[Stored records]
++++++++++++++++++++
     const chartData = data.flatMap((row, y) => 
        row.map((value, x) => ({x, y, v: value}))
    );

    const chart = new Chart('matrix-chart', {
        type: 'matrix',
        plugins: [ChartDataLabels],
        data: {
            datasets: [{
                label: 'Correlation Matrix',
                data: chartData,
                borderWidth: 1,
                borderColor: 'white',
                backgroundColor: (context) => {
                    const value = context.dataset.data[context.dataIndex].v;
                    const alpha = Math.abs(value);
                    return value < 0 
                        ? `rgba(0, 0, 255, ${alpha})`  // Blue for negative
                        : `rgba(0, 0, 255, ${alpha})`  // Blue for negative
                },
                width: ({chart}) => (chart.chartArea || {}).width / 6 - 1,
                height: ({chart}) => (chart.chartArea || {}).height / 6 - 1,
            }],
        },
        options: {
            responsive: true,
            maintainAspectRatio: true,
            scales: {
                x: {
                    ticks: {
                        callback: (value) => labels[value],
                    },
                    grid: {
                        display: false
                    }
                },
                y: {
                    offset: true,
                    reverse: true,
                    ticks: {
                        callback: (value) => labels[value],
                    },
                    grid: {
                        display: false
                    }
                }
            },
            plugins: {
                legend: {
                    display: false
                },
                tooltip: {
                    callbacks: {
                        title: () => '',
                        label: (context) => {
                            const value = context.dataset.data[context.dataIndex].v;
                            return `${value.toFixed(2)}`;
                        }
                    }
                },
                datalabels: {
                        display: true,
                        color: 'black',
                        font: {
++++++++++++++++++++
What the task requires: The data must be printed verbatim, line by line.

Answer space:
     const chartData = data.flatMap((row, y) => 
        row.map((value, x) => ({x, y, v: value}))
    );

    const chart = new Chart('matrix-chart', {
        type: 'matrix',
        plugins: [ChartDataLabels],
        data: {
            datasets: [{
                label: 'Correlation Matrix',
                data: chartData,
                borderWidth: 1,
                borderColor: 'white',
                backgroundColor: (context) => {
                    const value = context.dataset.data[context.dataIndex].v;
                    const alpha = Math.abs(value);
                    return value < 0 
                        ? `rgba(0, 0, 255, ${alpha})`  // Blue for negative
                        : `rgba(0, 0, 255, ${alpha})`  // Blue for negative
                },
                width: ({chart}) => (chart.chartArea || {}).width / 6 - 1,
                height: ({chart}) => (chart.chartArea || {}).height / 6 - 1,
            }],
        },
        options: {
            responsive: true,
            maintainAspectRatio: true,
            scales: {
                x: {
                    ticks: {
                        callback: (value) => labels[value],
                    },
                    grid: {
                        display: false
                    }
                },
                y: {
                    offset: true,
                    reverse: true,
                    ticks: {
                        callback: (value) => labels[value],
                    },
                    grid: {
                        display: false
                    }
                }
            },
            plugins: {
                legend: {
                    display: false
                },
                tooltip: {
                    callbacks: {
                        title: () => '',
                        label: (context) => {
                            const value = context.dataset.data[context.dataIndex].v;
                            return `${value.toFixed(2)}`;
                        }
                    }
                },
                datalabels: {
                        display: true,
                        color: 'black',
                        font: {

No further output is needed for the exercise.